The testing component of this assignment is similar to that from Assignments 1 and 3: create at least 25 high quality test queries in files named test00, test01, ... , test24, etc. Each file should contain the query on the first line, followed by the matching results, in the same format as the server response. For example:
stn/TILGH/frs
FRS 144 STN T 1:30-4:20 How the Tabby Cat Got Her Stripes Shirley M. Tilghman Blair Hall T5
These queries should thoroughly explore critical boundary conditions and other potential trouble spots of the specification. Again, you might find it helpful to read Chapter 6 of The Practice of Programming on testing. It is typically preferable to return a few interesting courses than a large glut of results. Please do not submit any queries that would result in more than 100 courses in the results.
This is the version of python installed on the CS servers. Note that there are significant incompatibilities between Python 2.* and Python 3. We would strongly prefer that you use Python 2.*
tux:~$ python Python 2.7.5 (default, Jun 24 2015, 01:06:47) [GCC 4.8.3 20140911 (Red Hat 4.8.3-9)] on linux2
The courses.json file will be present in the directory where your reg.py is (and from where it is executed). You may hardcode the filename. You should not make any assumptions about the content -- we could give you a courses.json with last year's classes, or with only COS333.

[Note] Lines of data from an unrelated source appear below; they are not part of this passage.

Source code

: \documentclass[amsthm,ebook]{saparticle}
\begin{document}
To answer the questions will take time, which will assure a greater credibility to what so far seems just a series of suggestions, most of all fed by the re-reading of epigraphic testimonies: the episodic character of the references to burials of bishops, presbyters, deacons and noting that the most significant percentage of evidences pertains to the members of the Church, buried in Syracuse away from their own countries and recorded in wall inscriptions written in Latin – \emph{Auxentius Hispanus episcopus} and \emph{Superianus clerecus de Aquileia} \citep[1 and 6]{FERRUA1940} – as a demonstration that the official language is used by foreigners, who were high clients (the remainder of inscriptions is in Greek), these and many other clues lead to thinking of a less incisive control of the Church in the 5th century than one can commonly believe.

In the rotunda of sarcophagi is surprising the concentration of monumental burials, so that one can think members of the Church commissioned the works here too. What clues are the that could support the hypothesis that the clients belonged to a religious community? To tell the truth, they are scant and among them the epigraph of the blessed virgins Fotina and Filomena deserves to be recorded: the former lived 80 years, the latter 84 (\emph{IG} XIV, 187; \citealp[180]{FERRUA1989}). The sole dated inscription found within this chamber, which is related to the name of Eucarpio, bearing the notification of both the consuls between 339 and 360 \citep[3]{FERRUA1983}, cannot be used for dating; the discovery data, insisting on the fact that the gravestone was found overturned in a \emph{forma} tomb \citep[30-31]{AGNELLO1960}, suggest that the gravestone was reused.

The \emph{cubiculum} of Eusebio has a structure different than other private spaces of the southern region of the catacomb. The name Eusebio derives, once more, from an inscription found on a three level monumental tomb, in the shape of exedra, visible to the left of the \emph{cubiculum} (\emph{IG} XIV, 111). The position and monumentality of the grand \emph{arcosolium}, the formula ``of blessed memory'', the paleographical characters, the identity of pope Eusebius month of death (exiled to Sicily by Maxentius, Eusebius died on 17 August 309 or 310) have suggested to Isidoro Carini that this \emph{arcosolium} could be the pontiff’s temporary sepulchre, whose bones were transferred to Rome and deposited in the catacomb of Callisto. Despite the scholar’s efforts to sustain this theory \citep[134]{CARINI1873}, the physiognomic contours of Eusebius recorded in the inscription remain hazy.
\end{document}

You will have to write the code in reg.py that reads and parses courses.json (importing the module json will provide you with some useful functions to do this), accepts search requests, and sends responses. Start with the server template and add code to read and evaluate the JSON file. Then parse each user query, search the JSON for matching items, then format and return the selected ones. Repeating the advice from all the previous assignments: Keep it simple, this program does not need to be fast or the slightest bit clever. As is true with all programming, trying to be fast and/or clever is often a recipe for disaster. My version has only about 110 non-blank lines, so if your solution is a lot longer, you may be off on the wrong track or not working as surgically.

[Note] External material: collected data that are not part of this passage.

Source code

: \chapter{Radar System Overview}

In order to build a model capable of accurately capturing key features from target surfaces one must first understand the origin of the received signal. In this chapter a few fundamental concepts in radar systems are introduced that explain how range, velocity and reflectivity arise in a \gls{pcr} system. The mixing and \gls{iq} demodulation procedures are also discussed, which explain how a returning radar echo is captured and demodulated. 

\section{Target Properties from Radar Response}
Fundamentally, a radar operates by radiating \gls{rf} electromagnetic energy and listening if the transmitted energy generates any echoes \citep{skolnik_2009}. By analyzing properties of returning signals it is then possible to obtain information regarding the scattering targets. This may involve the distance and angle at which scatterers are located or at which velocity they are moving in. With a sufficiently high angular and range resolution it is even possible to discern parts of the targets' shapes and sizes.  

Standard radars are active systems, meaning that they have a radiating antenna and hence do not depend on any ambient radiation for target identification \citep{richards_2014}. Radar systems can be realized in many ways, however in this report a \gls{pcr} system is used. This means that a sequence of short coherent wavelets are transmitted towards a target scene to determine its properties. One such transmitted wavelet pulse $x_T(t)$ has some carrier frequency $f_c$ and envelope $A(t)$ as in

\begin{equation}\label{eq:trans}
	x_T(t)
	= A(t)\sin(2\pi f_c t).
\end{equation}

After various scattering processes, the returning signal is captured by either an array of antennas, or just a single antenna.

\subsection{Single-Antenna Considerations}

Talking over the precise meaning of the specification with friends is strongly encouraged, as always, but in particular with this assignment due to its large number of potential corner cases. Use Piazza to garner official interpretations (which may just be my opinions, of course).
The JSON file contains a modest number of accented or otherwise non-Latin alphabet characters, for example, FRE 367 is a course about Camus taught by Professor André Benhaïm. These characters are rendered in text as Unicode escapes, and may not print cleanly without special effort (though my implementation seems to handle them), but you do not need to worry about doing anything special with them. We wil not focus on these special characters in our testing.
When you are finished, submit your source and tests tarball using the CS Dropbox link dropbox.cs.princeton.edu/COS333_S2016/Four.
Please create your tests tarball using the same command as from Assignment 3:
tar cf tests.tar test??
We will give you some indication that you have not drastically misinterpreted the specification, by running some tests of our own when you submit. These are not a complete test. Do your own testing; don't rely on our tests to validate your code.
We will test your code primarily by running the same queries through your version and our version and comparing the results; we will sort the output lines and ignore empty lines and whitespace differences, so don't get too hung up on minutiae of line formatting aside from the minimal requirements mentioned above. As with prior assignments, we will test your tests for reasonable coverage of expected simple and corner cases.